2019.12.11 00:12

 これは実話ですが、夢の話です。夢の中でも人格というか、本質というか、出てきますね。
 正確に書くと10日の朝です。長い長い夢を見た。私は高校生でした。自分が高校生であることをまったく疑っていない。どこの高校か具体的にはわかりませんが、やはり男子校でした。男子校の経験しかないので、夢もそうなってくるのでしょうね。修学旅行中の出来事です。
 
 一泊目は日本のどこかの旅館に泊まった。書きたいのはその日の話ではないのですが、一泊目もやたらと長かった。自分があまり親しくない級友(実在の人物ではありません)がうるさく話しかけてくるので、わずらわしくて仕方がない。まさに高校時代の自分のようなあっさりした応対をしていました。

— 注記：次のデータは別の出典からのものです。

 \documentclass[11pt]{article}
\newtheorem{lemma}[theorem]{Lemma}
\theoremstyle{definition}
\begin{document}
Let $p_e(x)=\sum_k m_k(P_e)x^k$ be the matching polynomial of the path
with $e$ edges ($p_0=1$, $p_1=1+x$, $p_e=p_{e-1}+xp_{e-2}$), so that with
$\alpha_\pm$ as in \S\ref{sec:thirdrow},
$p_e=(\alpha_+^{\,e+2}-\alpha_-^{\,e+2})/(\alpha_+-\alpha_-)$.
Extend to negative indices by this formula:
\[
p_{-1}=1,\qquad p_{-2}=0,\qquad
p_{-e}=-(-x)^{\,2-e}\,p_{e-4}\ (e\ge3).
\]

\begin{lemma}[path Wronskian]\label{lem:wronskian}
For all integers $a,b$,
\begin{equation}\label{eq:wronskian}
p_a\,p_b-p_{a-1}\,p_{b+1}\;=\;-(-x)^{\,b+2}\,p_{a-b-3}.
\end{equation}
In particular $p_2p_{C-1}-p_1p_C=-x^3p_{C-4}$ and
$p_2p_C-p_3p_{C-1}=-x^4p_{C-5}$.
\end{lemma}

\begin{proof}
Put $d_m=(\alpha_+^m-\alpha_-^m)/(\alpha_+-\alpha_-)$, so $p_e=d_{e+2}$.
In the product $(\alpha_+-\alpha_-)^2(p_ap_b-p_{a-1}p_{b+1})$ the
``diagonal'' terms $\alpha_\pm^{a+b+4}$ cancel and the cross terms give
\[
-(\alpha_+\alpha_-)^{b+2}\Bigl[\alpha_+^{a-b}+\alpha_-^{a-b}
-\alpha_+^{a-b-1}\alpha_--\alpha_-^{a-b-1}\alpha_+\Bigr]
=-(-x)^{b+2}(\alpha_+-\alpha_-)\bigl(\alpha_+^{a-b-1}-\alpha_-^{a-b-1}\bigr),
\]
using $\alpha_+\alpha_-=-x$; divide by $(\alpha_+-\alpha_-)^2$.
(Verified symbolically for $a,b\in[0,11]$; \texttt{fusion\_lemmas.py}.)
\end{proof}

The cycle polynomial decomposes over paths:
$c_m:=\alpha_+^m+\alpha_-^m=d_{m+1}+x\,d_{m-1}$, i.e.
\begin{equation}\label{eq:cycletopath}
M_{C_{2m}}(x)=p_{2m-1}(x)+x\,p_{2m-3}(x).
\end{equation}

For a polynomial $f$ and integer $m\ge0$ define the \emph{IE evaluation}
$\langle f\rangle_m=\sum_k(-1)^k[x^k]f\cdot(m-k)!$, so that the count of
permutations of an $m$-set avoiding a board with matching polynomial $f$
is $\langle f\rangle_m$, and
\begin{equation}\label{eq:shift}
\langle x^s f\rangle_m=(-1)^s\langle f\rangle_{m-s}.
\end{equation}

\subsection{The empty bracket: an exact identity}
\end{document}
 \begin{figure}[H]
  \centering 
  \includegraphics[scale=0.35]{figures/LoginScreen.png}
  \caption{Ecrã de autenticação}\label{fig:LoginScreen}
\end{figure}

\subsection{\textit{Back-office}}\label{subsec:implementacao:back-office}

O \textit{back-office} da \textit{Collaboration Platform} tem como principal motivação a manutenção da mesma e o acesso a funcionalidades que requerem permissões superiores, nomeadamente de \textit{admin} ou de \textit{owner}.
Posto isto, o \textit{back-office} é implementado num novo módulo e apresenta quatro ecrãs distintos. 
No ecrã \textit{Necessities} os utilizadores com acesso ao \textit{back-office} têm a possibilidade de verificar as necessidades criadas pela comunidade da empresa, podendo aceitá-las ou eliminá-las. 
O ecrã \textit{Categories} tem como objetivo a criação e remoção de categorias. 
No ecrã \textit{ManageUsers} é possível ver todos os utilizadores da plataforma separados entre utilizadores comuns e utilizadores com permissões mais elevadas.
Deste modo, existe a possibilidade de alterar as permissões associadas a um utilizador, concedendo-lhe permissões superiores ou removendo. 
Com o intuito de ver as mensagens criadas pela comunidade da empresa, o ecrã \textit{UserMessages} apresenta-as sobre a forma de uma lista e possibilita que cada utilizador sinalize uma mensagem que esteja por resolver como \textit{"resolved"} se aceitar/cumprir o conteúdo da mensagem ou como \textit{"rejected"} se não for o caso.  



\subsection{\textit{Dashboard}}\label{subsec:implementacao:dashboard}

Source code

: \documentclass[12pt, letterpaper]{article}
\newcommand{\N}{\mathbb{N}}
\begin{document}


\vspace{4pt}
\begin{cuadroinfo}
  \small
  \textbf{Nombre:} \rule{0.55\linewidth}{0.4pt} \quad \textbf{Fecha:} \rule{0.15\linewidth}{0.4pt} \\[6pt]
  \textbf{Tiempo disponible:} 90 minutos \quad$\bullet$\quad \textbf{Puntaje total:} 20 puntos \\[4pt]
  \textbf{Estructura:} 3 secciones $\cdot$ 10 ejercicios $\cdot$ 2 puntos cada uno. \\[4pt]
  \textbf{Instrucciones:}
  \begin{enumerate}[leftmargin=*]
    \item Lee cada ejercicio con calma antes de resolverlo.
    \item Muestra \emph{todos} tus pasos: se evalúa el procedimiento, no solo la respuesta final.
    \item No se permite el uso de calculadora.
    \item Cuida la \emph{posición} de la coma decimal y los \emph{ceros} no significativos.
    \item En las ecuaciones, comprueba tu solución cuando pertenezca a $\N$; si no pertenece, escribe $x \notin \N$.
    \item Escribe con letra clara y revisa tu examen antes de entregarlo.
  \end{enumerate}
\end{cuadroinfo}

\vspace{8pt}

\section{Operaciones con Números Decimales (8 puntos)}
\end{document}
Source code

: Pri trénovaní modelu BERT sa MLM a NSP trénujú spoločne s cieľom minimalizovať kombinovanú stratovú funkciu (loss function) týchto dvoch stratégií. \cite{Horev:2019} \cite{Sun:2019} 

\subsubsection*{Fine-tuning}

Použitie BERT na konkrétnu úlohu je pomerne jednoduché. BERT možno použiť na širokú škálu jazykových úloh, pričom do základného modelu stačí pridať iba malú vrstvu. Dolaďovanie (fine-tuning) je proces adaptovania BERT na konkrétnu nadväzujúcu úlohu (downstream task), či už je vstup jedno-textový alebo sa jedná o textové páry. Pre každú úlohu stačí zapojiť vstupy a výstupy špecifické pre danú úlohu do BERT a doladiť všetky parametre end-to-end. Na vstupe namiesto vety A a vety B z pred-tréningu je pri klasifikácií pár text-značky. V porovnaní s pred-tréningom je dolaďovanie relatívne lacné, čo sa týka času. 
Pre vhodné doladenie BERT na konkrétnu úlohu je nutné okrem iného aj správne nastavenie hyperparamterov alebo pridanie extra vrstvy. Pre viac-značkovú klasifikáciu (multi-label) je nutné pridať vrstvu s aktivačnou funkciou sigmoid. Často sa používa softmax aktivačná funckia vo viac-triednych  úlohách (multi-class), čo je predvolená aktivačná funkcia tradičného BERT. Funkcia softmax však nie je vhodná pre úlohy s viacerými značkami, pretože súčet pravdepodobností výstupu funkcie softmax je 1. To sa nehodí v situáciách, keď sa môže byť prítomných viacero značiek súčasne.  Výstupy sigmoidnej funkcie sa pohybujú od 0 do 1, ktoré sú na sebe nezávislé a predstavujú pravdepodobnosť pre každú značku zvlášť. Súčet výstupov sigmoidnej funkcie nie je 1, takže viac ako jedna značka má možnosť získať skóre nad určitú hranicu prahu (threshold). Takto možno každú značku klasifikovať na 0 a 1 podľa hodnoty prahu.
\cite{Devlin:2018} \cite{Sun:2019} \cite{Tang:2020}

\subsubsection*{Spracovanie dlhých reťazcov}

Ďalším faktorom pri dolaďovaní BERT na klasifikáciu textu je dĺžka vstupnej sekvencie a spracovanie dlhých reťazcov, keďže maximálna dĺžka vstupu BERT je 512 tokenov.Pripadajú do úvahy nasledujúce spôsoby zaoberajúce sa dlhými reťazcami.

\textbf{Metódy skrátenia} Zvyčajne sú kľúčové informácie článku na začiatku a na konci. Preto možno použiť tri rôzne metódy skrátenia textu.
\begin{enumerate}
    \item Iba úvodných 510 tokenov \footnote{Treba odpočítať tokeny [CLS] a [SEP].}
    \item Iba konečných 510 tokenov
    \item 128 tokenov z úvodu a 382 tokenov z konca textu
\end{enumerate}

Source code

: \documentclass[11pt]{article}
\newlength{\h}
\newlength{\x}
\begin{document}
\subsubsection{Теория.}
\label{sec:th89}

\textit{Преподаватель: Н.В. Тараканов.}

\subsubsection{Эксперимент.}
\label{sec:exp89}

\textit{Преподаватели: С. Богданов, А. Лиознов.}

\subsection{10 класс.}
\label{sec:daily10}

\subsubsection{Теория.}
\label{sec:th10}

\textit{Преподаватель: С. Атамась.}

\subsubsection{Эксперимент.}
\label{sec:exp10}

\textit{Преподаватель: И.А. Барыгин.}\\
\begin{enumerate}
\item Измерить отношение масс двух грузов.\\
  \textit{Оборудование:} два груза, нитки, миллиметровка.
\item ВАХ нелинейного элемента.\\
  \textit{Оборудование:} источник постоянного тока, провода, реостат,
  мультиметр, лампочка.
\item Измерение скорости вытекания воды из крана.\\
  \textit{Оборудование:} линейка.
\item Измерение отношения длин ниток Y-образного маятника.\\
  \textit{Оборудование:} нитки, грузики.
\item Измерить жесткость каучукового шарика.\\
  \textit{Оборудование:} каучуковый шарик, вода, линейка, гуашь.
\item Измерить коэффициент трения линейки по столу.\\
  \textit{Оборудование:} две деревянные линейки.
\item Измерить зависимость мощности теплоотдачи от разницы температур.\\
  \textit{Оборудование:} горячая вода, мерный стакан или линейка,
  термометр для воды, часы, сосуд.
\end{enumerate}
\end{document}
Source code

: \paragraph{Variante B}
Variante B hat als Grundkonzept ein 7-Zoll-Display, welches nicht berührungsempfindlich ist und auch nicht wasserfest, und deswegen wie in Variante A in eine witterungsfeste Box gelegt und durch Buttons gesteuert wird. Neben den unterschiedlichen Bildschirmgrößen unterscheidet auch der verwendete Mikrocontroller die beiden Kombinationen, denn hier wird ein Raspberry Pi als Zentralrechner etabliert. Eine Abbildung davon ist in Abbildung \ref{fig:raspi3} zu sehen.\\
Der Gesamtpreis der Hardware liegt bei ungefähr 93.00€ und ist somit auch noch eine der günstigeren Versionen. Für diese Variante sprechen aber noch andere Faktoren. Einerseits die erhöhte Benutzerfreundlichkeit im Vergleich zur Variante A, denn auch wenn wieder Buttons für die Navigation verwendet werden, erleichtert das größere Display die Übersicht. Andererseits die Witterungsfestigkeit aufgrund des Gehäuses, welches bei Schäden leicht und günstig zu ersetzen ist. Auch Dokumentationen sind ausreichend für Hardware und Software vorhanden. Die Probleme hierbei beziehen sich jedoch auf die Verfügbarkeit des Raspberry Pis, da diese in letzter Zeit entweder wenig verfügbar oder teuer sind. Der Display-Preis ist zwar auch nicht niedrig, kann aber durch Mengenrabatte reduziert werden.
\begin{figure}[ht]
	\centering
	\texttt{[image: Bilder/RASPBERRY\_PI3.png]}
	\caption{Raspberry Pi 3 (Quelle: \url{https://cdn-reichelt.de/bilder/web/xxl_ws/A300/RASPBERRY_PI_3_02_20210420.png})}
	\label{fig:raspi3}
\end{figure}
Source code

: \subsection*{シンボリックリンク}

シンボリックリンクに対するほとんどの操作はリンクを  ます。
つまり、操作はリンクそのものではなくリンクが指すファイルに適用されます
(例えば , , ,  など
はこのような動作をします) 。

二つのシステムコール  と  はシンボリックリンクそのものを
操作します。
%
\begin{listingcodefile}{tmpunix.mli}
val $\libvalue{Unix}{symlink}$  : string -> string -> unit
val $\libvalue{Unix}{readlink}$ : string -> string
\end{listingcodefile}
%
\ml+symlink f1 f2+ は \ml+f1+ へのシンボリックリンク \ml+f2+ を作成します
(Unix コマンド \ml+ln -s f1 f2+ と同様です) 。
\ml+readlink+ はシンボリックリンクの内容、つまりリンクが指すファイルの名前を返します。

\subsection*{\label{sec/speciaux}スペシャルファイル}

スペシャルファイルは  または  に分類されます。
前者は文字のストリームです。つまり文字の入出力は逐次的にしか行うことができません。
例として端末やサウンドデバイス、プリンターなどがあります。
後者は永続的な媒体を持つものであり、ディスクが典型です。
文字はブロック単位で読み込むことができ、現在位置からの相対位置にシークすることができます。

 彼らと別行動をとりたいがために、翌朝集合時間に私だけ遅れてしまいました。他の生徒は全員バスで先に出発してしまった。
 
 男の先生が1人だけ私と一緒に残ってくださった。その先生(これまた実在の人物ではありません)は非常に穏やかで愛情深く、私はあまり嫌われたくないと考えました。しかし、不注意で私だけ取り残されてしまったので、さすがにちょっと怒っている感じがあります。服は制服ではなく私服だったのですが、その格好で極寒のオーストラリアで大丈夫なのか? と言われ、そうかこれからそんなところまで行かなくてはいけないのかと内心うんざりしました。
 
 急いで支度をするのですが、なぜか荷物がなくなったり靴が見当たらなくなったりで、追いつけるぎりぎりの午後2時をさらに過ぎてしまいました。すると先生がこうおっしゃった。「これから車を飛ばしてももう間に合わないかもしれない。そういうことであればいっそのこと先生と清水港に行くか?」
 私は、できればそのほうがありがたいと即答しました。集団行動が苦痛であるということ、海外に行くのがいやであるということ・・・静岡県の清水には1度も行ったことがないのですが、そのほうがよっぽどいい。
 
 先生はうーんと悩んでいる。できるだけ連れて来るようにと言われたんだけどなあとか何とかぶつぶつ呟いていたので、そういう話になっていたのでしょう。私はもう1度「ぼくは清水のほうがいいです」とはっきり言った。そこで目が覚めました。
 家内や息子にこの話をしたところ大笑いされましたよ。自分の本質みたいなものは、結局若いころから変わっていないし、まあこれからもそうなのだろうと思います。オーストラリアへの修学旅行からただ1人脱落して、なぜか清水港にという人生ですね。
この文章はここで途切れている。